No obstante, la Ley a la que nos referimos merece, al menos a primera vista, una valoración bastante positiva. El mundo inmobiliario se ha convertido en una selva en la que la anarquía y el pillaje campan a sus anchas, terreno abonado para la especulación y el enriquecimiento de desaprensivos y espabilados. Por eso, algunas de las medidas propuestas parecen bastante lógicas y el tiempo dirá si también acaban siendo eficaces.

Sin duda hay que considerar positivo el hecho de que se establezca la revisión de todas las actuaciones que conduzcan a un incremento superior a un 20% de la población o de la superficie de suelo urbanizado de un municipio. Se evitarán así desmanes urbanísticos como los de Seseña, y aumentará la protección al medio ambiente y a los espacios naturales.

La Ley intenta también dar respuesta a una necesidad profundamente sentida: la de mayor transparencia en los temas urbanísticos. Se implanta la obligación de someter a información pública todos los planes y convenios, así como la de que el pleno municipal tenga que aprobar las permutas de terrenos. Habrá de hacerse pública también, en el caso de recalificación del suelo, la identificación de los dueños en los últimos cinco años. No hay duda de que el mayor antídoto contra la corrupción es la información y la transparencia, y en gran medida los abusos y las ilegalidades en materia urbanística han venido de la mano del oscurantismo y de la falta de claridad en los procedimientos.
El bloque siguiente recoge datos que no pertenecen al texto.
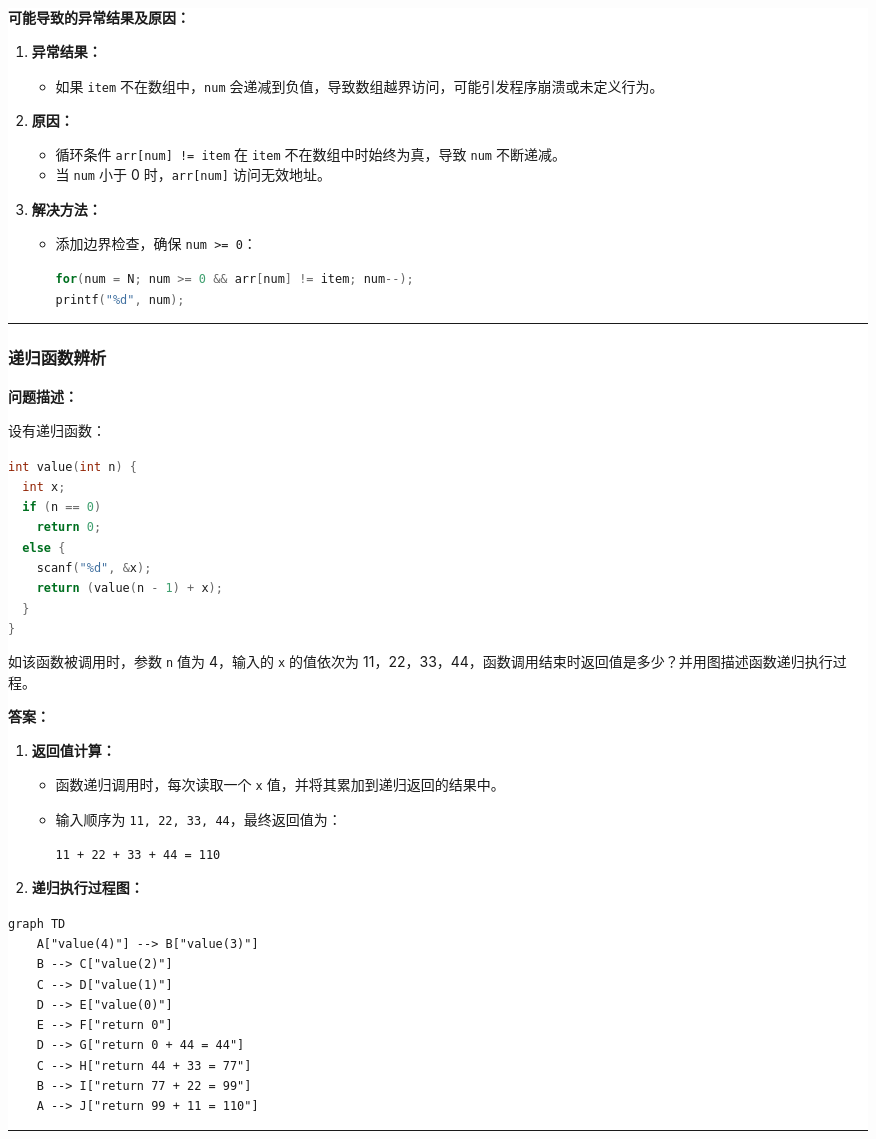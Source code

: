 **可能导致的异常结果及原因：**

1. **异常结果：**
   - 如果 `item` 不在数组中，`num` 会递减到负值，导致数组越界访问，可能引发程序崩溃或未定义行为。

2. **原因：**
   - 循环条件 `arr[num] != item` 在 `item` 不在数组中时始终为真，导致 `num` 不断递减。
   - 当 `num` 小于 0 时，`arr[num]` 访问无效地址。

3. **解决方法：**
   - 添加边界检查，确保 `num >= 0`：

     ```c
     for(num = N; num >= 0 && arr[num] != item; num--);
     printf("%d", num);
     ```

---

### 递归函数辨析

**问题描述：**

设有递归函数：

```c
int value(int n) {
  int x;
  if (n == 0)
    return 0;
  else {
    scanf("%d", &x);
    return (value(n - 1) + x);
  }
}
```

如该函数被调用时，参数 `n` 值为 4，输入的 `x` 的值依次为 11，22，33，44，函数调用结束时返回值是多少？并用图描述函数递归执行过程。

**答案：**

1. **返回值计算：**
   - 函数递归调用时，每次读取一个 `x` 值，并将其累加到递归返回的结果中。
   - 输入顺序为 `11, 22, 33, 44`，最终返回值为：

     ```
     11 + 22 + 33 + 44 = 110
     ```

2. **递归执行过程图：**

```mermaid
graph TD
    A["value(4)"] --> B["value(3)"]
    B --> C["value(2)"]
    C --> D["value(1)"]
    D --> E["value(0)"]
    E --> F["return 0"]
    D --> G["return 0 + 44 = 44"]
    C --> H["return 44 + 33 = 77"]
    B --> I["return 77 + 22 = 99"]
    A --> J["return 99 + 11 = 110"]
```

---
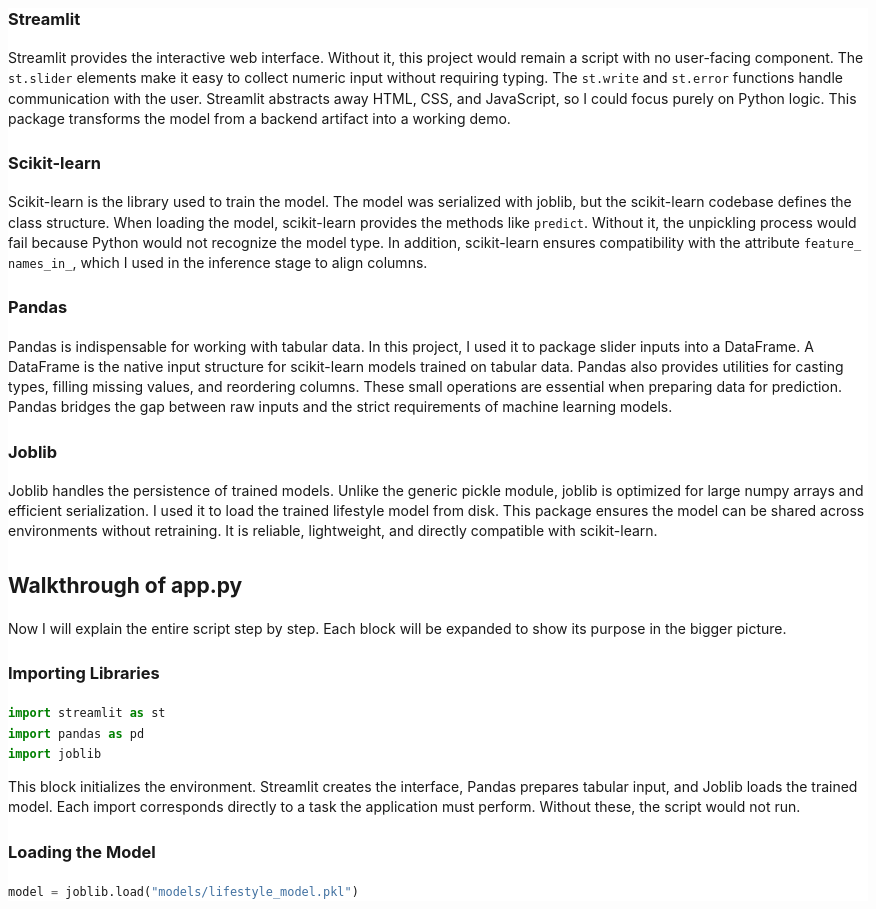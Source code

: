 ### Streamlit

Streamlit provides the interactive web interface. Without it, this project would remain a script with no user-facing component. The `st.slider` elements make it easy to collect numeric input without requiring typing. The `st.write` and `st.error` functions handle communication with the user. Streamlit abstracts away HTML, CSS, and JavaScript, so I could focus purely on Python logic. This package transforms the model from a backend artifact into a working demo.

### Scikit-learn

Scikit-learn is the library used to train the model. The model was serialized with joblib, but the scikit-learn codebase defines the class structure. When loading the model, scikit-learn provides the methods like `predict`. Without it, the unpickling process would fail because Python would not recognize the model type. In addition, scikit-learn ensures compatibility with the attribute `feature_names_in_`, which I used in the inference stage to align columns.

### Pandas

Pandas is indispensable for working with tabular data. In this project, I used it to package slider inputs into a DataFrame. A DataFrame is the native input structure for scikit-learn models trained on tabular data. Pandas also provides utilities for casting types, filling missing values, and reordering columns. These small operations are essential when preparing data for prediction. Pandas bridges the gap between raw inputs and the strict requirements of machine learning models.

### Joblib

Joblib handles the persistence of trained models. Unlike the generic pickle module, joblib is optimized for large numpy arrays and efficient serialization. I used it to load the trained lifestyle model from disk. This package ensures the model can be shared across environments without retraining. It is reliable, lightweight, and directly compatible with scikit-learn.

## Walkthrough of app.py

Now I will explain the entire script step by step. Each block will be expanded to show its purpose in the bigger picture.

### Importing Libraries

```python
import streamlit as st
import pandas as pd
import joblib
```

This block initializes the environment. Streamlit creates the interface, Pandas prepares tabular input, and Joblib loads the trained model. Each import corresponds directly to a task the application must perform. Without these, the script would not run.

### Loading the Model

```python
model = joblib.load("models/lifestyle_model.pkl")
```
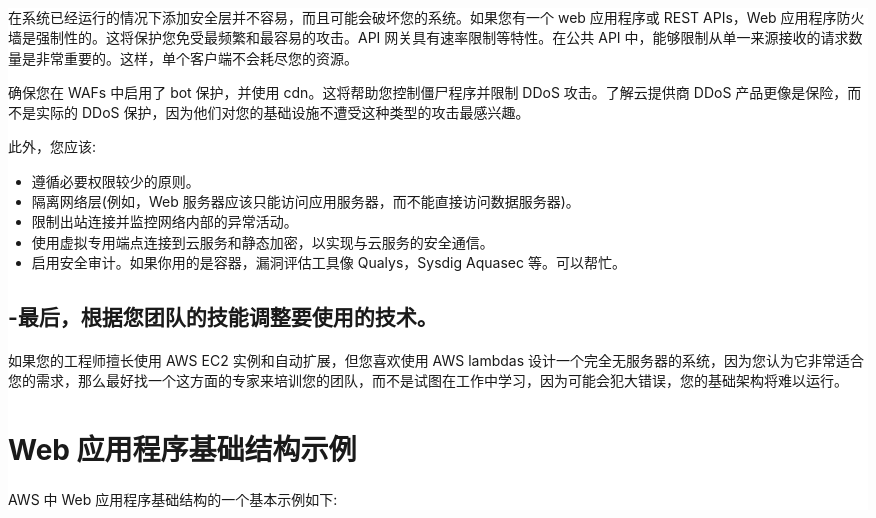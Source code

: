 在系统已经运行的情况下添加安全层并不容易，而且可能会破坏您的系统。如果您有一个 web 应用程序或 REST APIs，Web 应用程序防火墙是强制性的。这将保护您免受最频繁和最容易的攻击。API 网关具有速率限制等特性。在公共 API 中，能够限制从单一来源接收的请求数量是非常重要的。这样，单个客户端不会耗尽您的资源。

确保您在 WAFs 中启用了 bot 保护，并使用 cdn。这将帮助您控制僵尸程序并限制 DDoS 攻击。了解云提供商 DDoS 产品更像是保险，而不是实际的 DDoS 保护，因为他们对您的基础设施不遭受这种类型的攻击最感兴趣。

此外，您应该:

*   遵循必要权限较少的原则。
*   隔离网络层(例如，Web 服务器应该只能访问应用服务器，而不能直接访问数据服务器)。
*   限制出站连接并监控网络内部的异常活动。
*   使用虚拟专用端点连接到云服务和静态加密，以实现与云服务的安全通信。
*   启用安全审计。如果你用的是容器，漏洞评估工具像 Qualys，Sysdig Aquasec 等。可以帮忙。

## -最后，根据您团队的技能调整要使用的技术。

如果您的工程师擅长使用 AWS EC2 实例和自动扩展，但您喜欢使用 AWS lambdas 设计一个完全无服务器的系统，因为您认为它非常适合您的需求，那么最好找一个这方面的专家来培训您的团队，而不是试图在工作中学习，因为可能会犯大错误，您的基础架构将难以运行。

# Web 应用程序基础结构示例

AWS 中 Web 应用程序基础结构的一个基本示例如下:
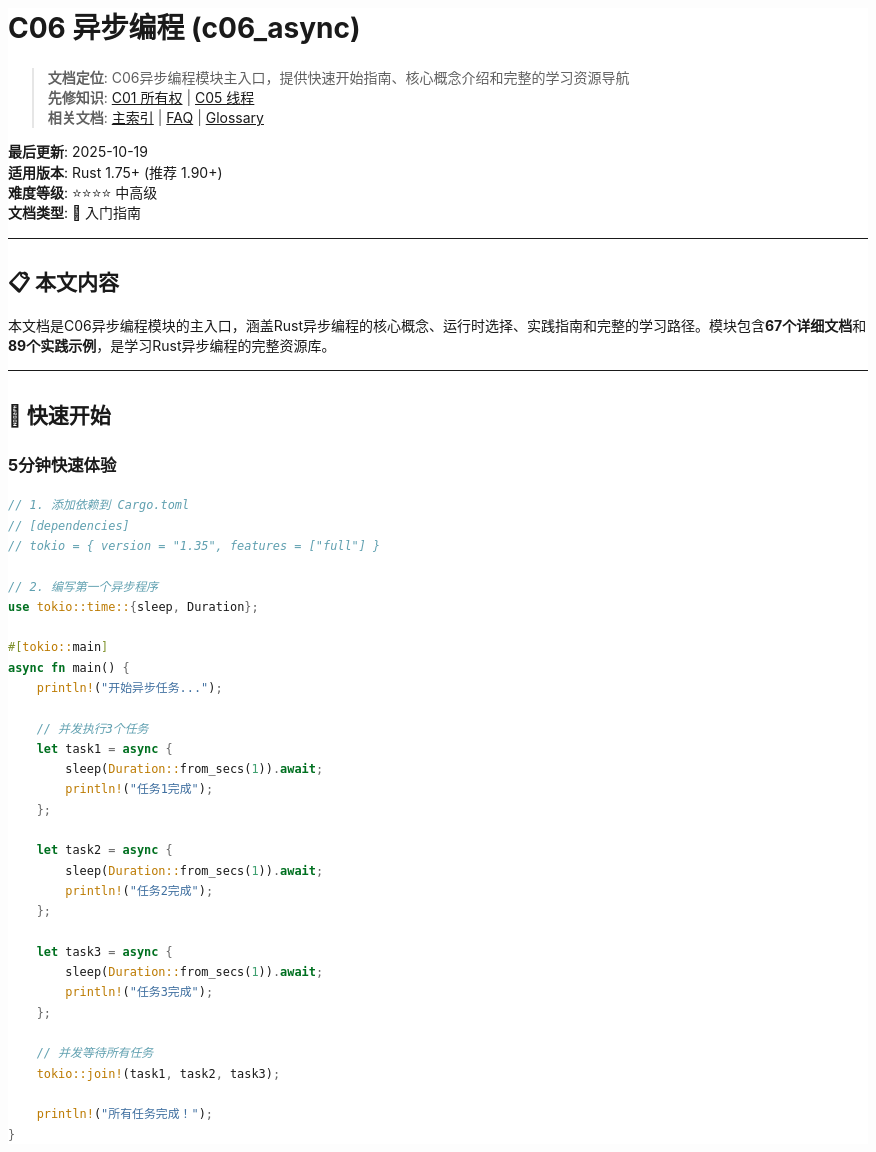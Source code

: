 # C06 异步编程 (c06_async)

> **文档定位**: C06异步编程模块主入口，提供快速开始指南、核心概念介绍和完整的学习资源导航  
> **先修知识**: [C01 所有权](../../c01_ownership_borrow_scope/docs/README.md) | [C05 线程](../../c05_threads/docs/README.md)  
> **相关文档**: [主索引](./00_MASTER_INDEX.md) | [FAQ](./FAQ.md) | [Glossary](./Glossary.md)

**最后更新**: 2025-10-19  
**适用版本**: Rust 1.75+ (推荐 1.90+)  
**难度等级**: ⭐⭐⭐⭐ 中高级  
**文档类型**: 📖 入门指南

---

## 📋 本文内容

本文档是C06异步编程模块的主入口，涵盖Rust异步编程的核心概念、运行时选择、实践指南和完整的学习路径。模块包含**67个详细文档**和**89个实践示例**，是学习Rust异步编程的完整资源库。

---

## 🚀 快速开始

### 5分钟快速体验

```rust
// 1. 添加依赖到 Cargo.toml
// [dependencies]
// tokio = { version = "1.35", features = ["full"] }

// 2. 编写第一个异步程序
use tokio::time::{sleep, Duration};

#[tokio::main]
async fn main() {
    println!("开始异步任务...");
    
    // 并发执行3个任务
    let task1 = async {
        sleep(Duration::from_secs(1)).await;
        println!("任务1完成");
    };
    
    let task2 = async {
        sleep(Duration::from_secs(1)).await;
        println!("任务2完成");
    };
    
    let task3 = async {
        sleep(Duration::from_secs(1)).await;
        println!("任务3完成");
    };
    
    // 并发等待所有任务
    tokio::join!(task1, task2, task3);
    
    println!("所有任务完成！");
}
```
No es ningún secreto la proliferación de concejales y alcaldes con intereses urbanísticos. Desde los grandes municipios a los pequeños, en todos ellos el número de ediles municipales dedicados a la construcción o implicados de alguna forma en este sector es elevadísimo. En ese sentido, también parece apropiada la medida adoptada por la nueva ley de aplicarles un sistema de incompatibilidades igual al que rige para los altos cargos de la Administración central y de someterles a un registro de intereses y propiedades.

Pero quizás la novedad más relevante de la norma estribe en la exigencia de valorar los terrenos teniendo en cuenta su naturaleza actual sin incorporar expectativas de futuras reclasificaciones. Uno de los aspectos más chirriantes de la realidad económica presente se encuentra en los desproporcionados enriquecimientos producidos por el mero hecho de que una decisión administrativa decida recalificar de rústicos a urbanos determinados terrenos. El origen de toda la corrupción urbanística actual parte precisamente de esta realidad. Cuando está en juego tanto dinero y es tan fácil obtenerlo, la tentación de compra de unos y de venderse de otros resulta enorme.

Cualquier plusvalía que pueda producirse debería repercutir en las arcas públicas y en ningún caso deberían beneficiarse de ella los anteriores propietarios, pues carecen de título o mérito alguno para ello. No sé si la nueva ley elimina por completo la especulación; pero, en cualquier caso, es un comienzo en la buena dirección. Tal vez se necesitaría ser más ambiciosos en las facultades de expropiar de los poderes públicos y emprender una reforma en profundidad de la Ley de Expropiación Forzosa. Por otra parte, sería preciso que los Ayuntamientos impusiesen la obligatoriedad a los dueños del suelo reclasificado de construir en un determinado número de años.